◆ **Task instructions**
Look through the data below and, wherever a line carries the word "认证过程", please copy that line.

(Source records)
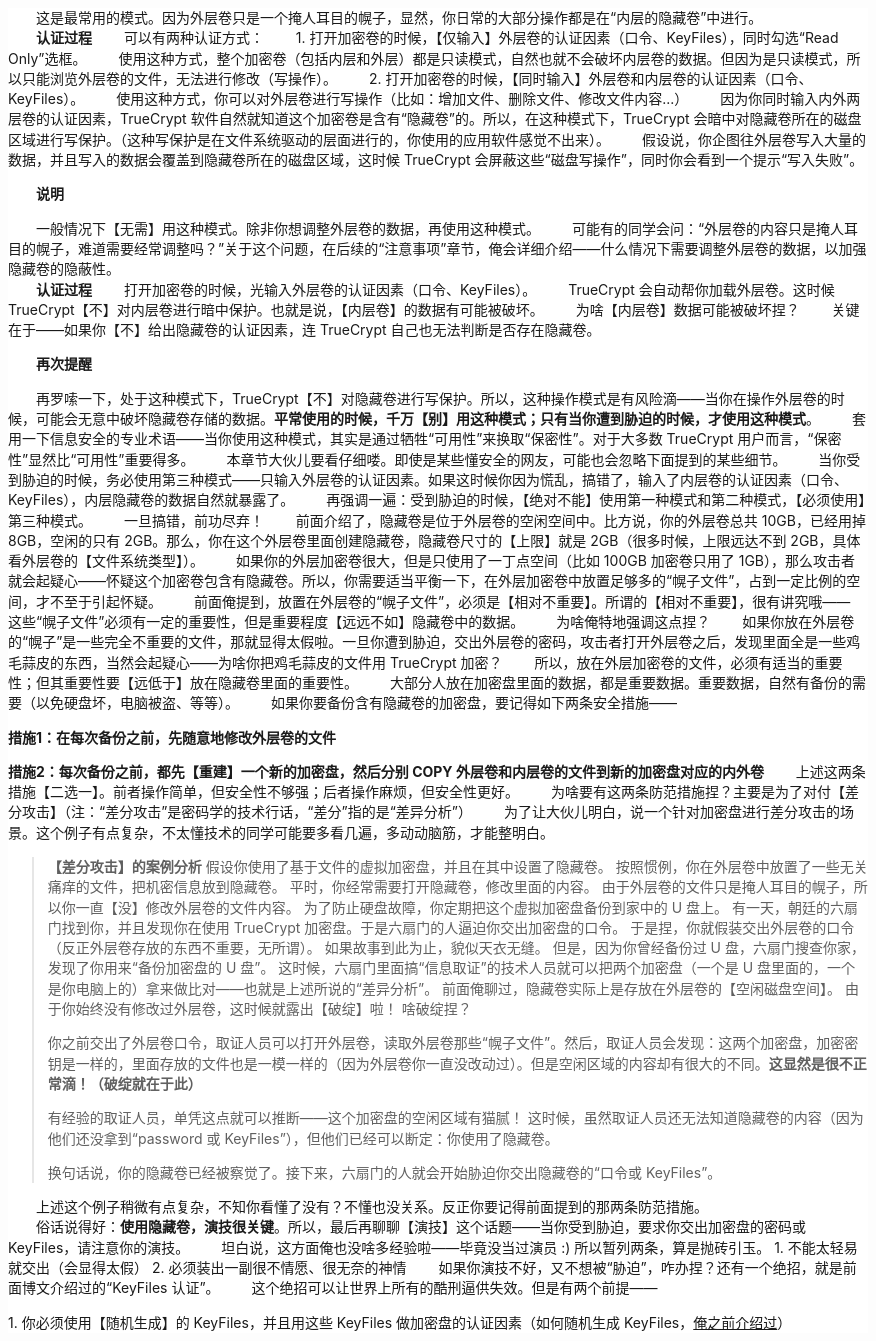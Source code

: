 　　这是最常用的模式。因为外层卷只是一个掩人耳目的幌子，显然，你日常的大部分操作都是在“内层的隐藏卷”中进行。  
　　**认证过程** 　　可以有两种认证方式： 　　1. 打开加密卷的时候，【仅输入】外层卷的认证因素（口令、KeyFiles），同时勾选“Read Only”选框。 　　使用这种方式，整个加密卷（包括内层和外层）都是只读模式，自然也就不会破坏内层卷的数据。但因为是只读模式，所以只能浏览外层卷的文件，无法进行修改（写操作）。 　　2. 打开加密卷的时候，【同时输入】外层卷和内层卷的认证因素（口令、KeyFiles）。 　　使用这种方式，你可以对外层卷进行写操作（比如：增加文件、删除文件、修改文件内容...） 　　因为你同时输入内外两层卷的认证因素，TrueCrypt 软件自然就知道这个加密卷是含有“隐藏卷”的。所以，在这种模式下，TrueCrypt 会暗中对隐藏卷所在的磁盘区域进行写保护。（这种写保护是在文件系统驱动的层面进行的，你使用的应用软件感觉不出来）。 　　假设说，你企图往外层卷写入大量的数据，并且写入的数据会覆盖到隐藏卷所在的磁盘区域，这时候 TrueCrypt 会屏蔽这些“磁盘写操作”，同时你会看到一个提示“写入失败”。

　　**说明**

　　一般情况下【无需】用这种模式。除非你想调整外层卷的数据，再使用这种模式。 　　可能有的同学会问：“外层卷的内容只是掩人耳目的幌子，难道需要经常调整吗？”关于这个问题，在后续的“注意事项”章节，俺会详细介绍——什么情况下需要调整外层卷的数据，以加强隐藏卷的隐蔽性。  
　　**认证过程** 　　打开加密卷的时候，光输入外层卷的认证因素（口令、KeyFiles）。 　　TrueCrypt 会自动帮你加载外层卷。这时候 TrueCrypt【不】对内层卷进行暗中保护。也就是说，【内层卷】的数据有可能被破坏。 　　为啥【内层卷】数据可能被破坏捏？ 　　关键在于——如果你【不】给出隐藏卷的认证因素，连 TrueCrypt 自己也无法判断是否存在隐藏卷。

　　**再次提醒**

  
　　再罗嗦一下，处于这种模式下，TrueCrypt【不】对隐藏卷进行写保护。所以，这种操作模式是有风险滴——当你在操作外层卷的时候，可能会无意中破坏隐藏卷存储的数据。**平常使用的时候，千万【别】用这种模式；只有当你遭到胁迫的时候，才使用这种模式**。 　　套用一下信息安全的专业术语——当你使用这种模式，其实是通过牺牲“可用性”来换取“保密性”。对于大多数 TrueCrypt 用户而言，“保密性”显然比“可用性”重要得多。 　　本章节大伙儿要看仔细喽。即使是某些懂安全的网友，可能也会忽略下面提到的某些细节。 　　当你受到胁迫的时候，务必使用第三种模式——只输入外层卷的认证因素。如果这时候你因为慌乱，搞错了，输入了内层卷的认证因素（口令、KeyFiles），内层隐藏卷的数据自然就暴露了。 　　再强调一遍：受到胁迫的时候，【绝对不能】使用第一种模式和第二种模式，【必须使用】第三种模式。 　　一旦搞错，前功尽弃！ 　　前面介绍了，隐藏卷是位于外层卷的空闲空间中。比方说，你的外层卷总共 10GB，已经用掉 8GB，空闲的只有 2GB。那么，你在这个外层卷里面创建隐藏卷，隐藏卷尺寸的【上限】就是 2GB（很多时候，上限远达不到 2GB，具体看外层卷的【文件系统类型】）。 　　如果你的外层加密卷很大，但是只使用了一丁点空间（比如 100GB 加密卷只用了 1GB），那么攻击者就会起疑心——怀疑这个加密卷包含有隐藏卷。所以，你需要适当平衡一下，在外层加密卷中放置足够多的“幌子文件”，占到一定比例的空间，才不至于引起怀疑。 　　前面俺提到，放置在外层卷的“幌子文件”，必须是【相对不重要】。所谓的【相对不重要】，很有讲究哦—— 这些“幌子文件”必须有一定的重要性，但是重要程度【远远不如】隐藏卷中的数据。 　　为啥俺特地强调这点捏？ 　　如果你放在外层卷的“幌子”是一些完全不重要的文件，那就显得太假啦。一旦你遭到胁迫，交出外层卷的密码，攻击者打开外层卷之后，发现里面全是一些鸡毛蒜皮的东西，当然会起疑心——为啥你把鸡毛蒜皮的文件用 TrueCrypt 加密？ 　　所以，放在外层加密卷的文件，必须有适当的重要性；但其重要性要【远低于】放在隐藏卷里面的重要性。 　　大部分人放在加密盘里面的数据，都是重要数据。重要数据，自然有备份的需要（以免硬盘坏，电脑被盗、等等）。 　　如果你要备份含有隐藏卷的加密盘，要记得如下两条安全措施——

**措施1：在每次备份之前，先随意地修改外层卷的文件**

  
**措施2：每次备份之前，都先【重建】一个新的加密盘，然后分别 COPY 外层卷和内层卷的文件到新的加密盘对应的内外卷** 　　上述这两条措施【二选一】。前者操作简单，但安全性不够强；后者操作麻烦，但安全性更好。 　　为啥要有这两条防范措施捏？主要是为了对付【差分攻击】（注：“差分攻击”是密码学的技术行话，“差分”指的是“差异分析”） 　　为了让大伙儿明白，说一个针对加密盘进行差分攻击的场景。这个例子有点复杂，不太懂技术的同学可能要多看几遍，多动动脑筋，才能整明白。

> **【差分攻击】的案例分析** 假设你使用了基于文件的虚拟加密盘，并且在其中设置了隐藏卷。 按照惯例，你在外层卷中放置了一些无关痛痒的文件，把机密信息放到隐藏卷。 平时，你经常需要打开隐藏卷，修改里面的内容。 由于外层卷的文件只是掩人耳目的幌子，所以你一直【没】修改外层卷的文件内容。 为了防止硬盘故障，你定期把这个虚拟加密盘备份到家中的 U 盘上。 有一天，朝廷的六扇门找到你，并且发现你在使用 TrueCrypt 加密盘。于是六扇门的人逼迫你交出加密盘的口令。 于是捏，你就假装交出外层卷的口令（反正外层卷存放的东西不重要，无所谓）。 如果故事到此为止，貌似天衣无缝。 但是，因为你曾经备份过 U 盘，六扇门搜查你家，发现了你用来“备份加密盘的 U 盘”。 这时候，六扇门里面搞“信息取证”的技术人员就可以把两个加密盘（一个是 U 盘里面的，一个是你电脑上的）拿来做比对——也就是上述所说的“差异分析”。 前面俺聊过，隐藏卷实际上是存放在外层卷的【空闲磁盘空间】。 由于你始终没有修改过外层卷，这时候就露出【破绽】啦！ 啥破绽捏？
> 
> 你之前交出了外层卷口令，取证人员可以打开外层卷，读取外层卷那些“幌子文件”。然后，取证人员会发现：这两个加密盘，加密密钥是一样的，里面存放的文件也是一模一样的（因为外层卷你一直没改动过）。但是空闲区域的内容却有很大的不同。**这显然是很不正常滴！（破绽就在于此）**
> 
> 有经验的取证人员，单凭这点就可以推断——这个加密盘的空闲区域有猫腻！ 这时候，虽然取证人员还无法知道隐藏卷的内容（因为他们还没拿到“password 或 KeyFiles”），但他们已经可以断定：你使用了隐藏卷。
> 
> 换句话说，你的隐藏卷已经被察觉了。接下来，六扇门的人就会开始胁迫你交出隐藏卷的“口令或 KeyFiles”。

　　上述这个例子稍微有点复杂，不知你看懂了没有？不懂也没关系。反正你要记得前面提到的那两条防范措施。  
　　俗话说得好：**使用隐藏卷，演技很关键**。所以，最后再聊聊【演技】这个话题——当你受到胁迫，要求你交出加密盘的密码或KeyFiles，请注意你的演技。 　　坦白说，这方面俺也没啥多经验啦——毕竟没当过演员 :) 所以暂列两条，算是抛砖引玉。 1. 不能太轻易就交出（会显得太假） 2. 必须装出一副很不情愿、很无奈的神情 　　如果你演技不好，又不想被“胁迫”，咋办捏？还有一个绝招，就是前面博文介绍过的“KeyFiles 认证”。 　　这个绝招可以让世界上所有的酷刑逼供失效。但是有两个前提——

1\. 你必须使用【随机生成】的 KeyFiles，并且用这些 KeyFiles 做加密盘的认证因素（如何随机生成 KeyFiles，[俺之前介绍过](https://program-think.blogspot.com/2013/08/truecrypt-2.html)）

◆ **Task output**
　　**认证过程** 　　可以有两种认证方式： 　　1. 打开加密卷的时候，【仅输入】外层卷的认证因素（口令、KeyFiles），同时勾选“Read Only”选框。 　　使用这种方式，整个加密卷（包括内层和外层）都是只读模式，自然也就不会破坏内层卷的数据。但因为是只读模式，所以只能浏览外层卷的文件，无法进行修改（写操作）。 　　2. 打开加密卷的时候，【同时输入】外层卷和内层卷的认证因素（口令、KeyFiles）。 　　使用这种方式，你可以对外层卷进行写操作（比如：增加文件、删除文件、修改文件内容...） 　　因为你同时输入内外两层卷的认证因素，TrueCrypt 软件自然就知道这个加密卷是含有“隐藏卷”的。所以，在这种模式下，TrueCrypt 会暗中对隐藏卷所在的磁盘区域进行写保护。（这种写保护是在文件系统驱动的层面进行的，你使用的应用软件感觉不出来）。 　　假设说，你企图往外层卷写入大量的数据，并且写入的数据会覆盖到隐藏卷所在的磁盘区域，这时候 TrueCrypt 会屏蔽这些“磁盘写操作”，同时你会看到一个提示“写入失败”。
　　**认证过程** 　　打开加密卷的时候，光输入外层卷的认证因素（口令、KeyFiles）。 　　TrueCrypt 会自动帮你加载外层卷。这时候 TrueCrypt【不】对内层卷进行暗中保护。也就是说，【内层卷】的数据有可能被破坏。 　　为啥【内层卷】数据可能被破坏捏？ 　　关键在于——如果你【不】给出隐藏卷的认证因素，连 TrueCrypt 自己也无法判断是否存在隐藏卷。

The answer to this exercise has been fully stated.